Upon learning of this practice, the SEC filed an action in court to require CGRB to disclose this practice to all clients and potential clients, and the case eventually landed before the Supreme Court of the United States. The Supreme Court held that CGRB’s practice of front-running was in contravention of The Act’s prohibition of deceptive or fraudulent conduct. In reaching this decision, the court relied on Congressional intent in passing The Act to “eliminate, or at least to expose, all conflicts of interest which might incline [an] investment adviser – consciously or unconsciously – to render advice which was not disinterested.” Thus, although the CGRB’s clients suffered no immediate material harm, they were still adversely affected by CGRB’s contrary interest., which was a violation of CGRB’s fiduciary duty. Imagine the erosion of trust that would take place if advisers could be secretly profiting from the recommendations they made to their clients.
The relationship between investment advisers and investor ought to be one of trust, and the fiduciary duties promote this trust. In our opinion, the outcome of the Capital Gains Research Bureau case, and subsequent cases and regulations describing fiduciary duty, are a win for investors.
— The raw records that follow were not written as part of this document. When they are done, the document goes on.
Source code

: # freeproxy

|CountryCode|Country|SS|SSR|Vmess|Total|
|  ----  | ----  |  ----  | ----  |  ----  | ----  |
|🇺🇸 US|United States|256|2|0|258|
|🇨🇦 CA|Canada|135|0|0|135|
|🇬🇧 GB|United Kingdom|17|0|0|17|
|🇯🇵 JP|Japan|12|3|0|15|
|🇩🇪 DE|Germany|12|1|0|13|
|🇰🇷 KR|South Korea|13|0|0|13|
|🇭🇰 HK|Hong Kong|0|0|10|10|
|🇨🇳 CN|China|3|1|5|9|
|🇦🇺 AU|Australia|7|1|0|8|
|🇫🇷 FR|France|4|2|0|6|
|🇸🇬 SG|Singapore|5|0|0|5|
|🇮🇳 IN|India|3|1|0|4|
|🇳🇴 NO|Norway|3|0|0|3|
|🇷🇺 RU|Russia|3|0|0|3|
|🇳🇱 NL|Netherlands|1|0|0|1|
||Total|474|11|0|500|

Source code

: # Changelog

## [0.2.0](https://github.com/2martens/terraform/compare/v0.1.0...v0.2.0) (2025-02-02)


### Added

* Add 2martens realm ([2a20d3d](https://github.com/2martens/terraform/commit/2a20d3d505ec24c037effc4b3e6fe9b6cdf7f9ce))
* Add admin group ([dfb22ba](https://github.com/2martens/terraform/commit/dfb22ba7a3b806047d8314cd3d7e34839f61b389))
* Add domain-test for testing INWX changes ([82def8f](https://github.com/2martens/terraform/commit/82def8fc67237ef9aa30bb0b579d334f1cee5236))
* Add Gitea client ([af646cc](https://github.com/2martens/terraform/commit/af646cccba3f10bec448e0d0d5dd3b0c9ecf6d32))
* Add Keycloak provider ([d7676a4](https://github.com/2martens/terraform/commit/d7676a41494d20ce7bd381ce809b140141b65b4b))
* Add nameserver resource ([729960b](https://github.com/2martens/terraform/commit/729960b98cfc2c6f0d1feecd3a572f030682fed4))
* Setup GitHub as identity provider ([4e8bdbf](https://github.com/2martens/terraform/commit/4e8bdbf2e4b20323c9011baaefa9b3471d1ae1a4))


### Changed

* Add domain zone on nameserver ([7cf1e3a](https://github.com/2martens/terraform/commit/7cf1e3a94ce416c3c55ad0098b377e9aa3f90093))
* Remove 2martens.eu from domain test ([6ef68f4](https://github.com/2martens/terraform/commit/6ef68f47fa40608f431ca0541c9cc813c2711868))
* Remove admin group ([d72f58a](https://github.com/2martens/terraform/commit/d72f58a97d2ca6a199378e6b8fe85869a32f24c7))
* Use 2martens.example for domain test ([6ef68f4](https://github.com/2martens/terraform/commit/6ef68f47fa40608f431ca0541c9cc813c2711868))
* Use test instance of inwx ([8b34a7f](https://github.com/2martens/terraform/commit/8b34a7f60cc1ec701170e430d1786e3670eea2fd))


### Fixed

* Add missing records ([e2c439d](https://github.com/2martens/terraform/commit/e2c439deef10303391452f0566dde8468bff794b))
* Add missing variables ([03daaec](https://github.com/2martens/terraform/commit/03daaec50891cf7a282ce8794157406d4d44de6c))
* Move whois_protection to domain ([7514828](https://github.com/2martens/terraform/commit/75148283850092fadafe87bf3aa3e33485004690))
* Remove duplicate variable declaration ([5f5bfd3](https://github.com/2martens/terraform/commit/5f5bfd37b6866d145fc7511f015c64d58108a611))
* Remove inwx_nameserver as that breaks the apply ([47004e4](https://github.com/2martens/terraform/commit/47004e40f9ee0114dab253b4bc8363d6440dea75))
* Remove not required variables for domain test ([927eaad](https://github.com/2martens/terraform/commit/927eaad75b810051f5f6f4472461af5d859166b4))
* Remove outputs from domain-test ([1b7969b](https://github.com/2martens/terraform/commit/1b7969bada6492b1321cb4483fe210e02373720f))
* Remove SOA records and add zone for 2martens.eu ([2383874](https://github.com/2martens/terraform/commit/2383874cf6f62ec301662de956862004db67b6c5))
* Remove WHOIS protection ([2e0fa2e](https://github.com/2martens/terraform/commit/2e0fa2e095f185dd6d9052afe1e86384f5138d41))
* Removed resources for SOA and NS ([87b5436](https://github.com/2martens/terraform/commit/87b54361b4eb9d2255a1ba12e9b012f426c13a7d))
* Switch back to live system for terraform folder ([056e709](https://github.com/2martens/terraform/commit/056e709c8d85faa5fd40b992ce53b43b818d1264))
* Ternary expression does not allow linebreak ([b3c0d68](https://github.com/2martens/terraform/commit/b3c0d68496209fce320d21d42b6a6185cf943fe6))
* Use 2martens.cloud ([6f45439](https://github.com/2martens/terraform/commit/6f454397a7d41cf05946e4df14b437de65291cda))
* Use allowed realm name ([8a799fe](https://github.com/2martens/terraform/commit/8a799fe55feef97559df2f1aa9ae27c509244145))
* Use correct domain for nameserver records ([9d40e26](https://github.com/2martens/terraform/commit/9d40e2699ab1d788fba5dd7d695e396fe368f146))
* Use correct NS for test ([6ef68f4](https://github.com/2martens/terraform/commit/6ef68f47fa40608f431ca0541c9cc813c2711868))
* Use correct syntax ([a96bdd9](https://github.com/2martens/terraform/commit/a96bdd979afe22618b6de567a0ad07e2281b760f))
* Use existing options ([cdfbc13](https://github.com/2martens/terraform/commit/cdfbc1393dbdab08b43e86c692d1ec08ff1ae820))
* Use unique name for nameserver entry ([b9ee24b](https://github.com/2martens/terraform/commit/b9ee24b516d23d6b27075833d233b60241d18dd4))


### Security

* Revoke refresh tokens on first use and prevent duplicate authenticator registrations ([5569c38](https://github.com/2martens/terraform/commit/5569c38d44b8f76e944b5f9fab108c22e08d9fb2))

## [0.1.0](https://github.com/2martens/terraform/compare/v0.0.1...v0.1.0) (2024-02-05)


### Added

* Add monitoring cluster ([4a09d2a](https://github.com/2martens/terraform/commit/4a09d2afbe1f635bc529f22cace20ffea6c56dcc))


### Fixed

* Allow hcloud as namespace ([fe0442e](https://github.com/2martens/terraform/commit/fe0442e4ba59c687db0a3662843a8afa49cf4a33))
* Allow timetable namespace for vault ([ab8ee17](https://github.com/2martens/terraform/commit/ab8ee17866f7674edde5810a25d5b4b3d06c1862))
Here at Black Cypress, we strive to put our clients ahead of ourselves and to align our interests. We accomplish this goal in several ways, including our fee-only model and our team’s investments in our own strategies. Our fee-only approach means we avoid any interest in selling our clients particular products. We sell no products and we make no commissions. Our interest is the same as that of our clients: to grow their assets. Second, all of our team members have invested in one or more of the firm’s investment strategies. We feel that investing in the same strategies we offer to our clients further aligns our interests and shows our confidence in our investment decisions.